Vacinar Portugal

Covid-19. “Não estamos a fazer experimentação, temos dados de milhões de crianças"

Mário Morais de Almeida defende a vacinação dos jovens e alerta para a burocratização de ter de pedir prescrição médica para todos os jovens.

Graça Freitas anunciou, esta sexta-feira, que a Direção-Geral da Saúde não vai recomendar, para já, a vacinação para as crianças saudáveis entre os 12 e os 15 anos. No entanto, Marcelo Rebelo de Sousa afirma que esta decisão não constitui uma proibição das autoridades e que a decisão de vacinar as crianças é dos pais. A DGS esclareceu, entretanto, que a vacinação só com prescrição médica.

Mário Morais de Almeida, imunoalergologista, explica que já há dados para comprovar que “as vacinas são seguras”, tendo – “como qualquer outra vacina” – alguns efeitos secundários associados. “Neste momento, a tendência a nível global é que de facto as crianças entre os 12 e os 17 anos devem ser vacinadas”, afirma, confirmando que concorda com esta tendência.

“Não estamos a fazer experimentação, já temos dados de muitos milhões de crianças. Sabemos o que estamos a fazer, portanto aqui podemos estar com confiança que o benefício ultrapassa claramente qualquer risco relacionado com esta vacina”, disse ainda o especialista.

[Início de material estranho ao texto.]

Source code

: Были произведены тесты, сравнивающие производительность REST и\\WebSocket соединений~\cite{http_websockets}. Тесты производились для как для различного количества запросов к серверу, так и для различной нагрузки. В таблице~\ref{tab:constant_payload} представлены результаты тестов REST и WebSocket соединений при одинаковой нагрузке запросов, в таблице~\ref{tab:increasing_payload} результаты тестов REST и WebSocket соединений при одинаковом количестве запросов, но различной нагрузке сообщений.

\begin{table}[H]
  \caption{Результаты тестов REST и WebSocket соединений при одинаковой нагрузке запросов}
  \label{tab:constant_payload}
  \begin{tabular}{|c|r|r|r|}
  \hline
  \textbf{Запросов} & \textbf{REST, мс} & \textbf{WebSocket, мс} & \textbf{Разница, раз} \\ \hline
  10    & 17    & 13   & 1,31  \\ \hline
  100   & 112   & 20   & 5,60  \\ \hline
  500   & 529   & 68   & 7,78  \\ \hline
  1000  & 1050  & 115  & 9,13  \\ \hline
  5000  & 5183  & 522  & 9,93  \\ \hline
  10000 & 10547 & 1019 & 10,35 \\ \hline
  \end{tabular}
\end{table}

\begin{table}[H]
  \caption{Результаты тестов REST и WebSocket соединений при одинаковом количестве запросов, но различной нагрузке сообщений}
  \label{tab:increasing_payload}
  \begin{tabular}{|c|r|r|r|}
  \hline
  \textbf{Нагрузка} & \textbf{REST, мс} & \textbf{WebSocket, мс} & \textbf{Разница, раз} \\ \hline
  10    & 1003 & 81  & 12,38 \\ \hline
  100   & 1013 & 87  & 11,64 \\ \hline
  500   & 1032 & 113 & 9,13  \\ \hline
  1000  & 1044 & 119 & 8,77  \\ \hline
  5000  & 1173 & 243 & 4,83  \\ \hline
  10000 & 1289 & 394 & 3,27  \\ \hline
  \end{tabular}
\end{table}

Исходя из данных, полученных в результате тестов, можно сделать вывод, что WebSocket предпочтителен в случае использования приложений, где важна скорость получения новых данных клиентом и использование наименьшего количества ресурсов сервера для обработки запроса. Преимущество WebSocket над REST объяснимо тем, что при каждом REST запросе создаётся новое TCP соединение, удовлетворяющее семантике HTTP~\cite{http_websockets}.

O imunoalergologista sublinhou a importância de haver vacinas suficientes para chegar também a esta faixa etária, colocando a possibilidade de dar prioridade a “alguns grupos que eventualmente tenham maior risco e que estão mais expostos à infeção”.

“Claro que depois temos de ver questões como a disponibilidade das vacinas, se temos ou não vacinas suficientes, mas, no caso de as termos, deverá ser esta vacina feita", prosseguiu.

Sobre a questão das prescrições para crianças saudáveis, o especialista alerta que o processo pode tornar-se muito burocrático

“Se passar por uma prescrição médica vamos passar por um bocadinho mais de burocracia. Porque uma coisa é selecionar alguns grupos de risco onde essa prescrição pode ser feita rapidamente, agora obrigar a que todas estas crianças, os pais, tenham de contactar um profissional de saúde para que seja feita a prescrição acho que é, outra vez, burocratizar o sistema.”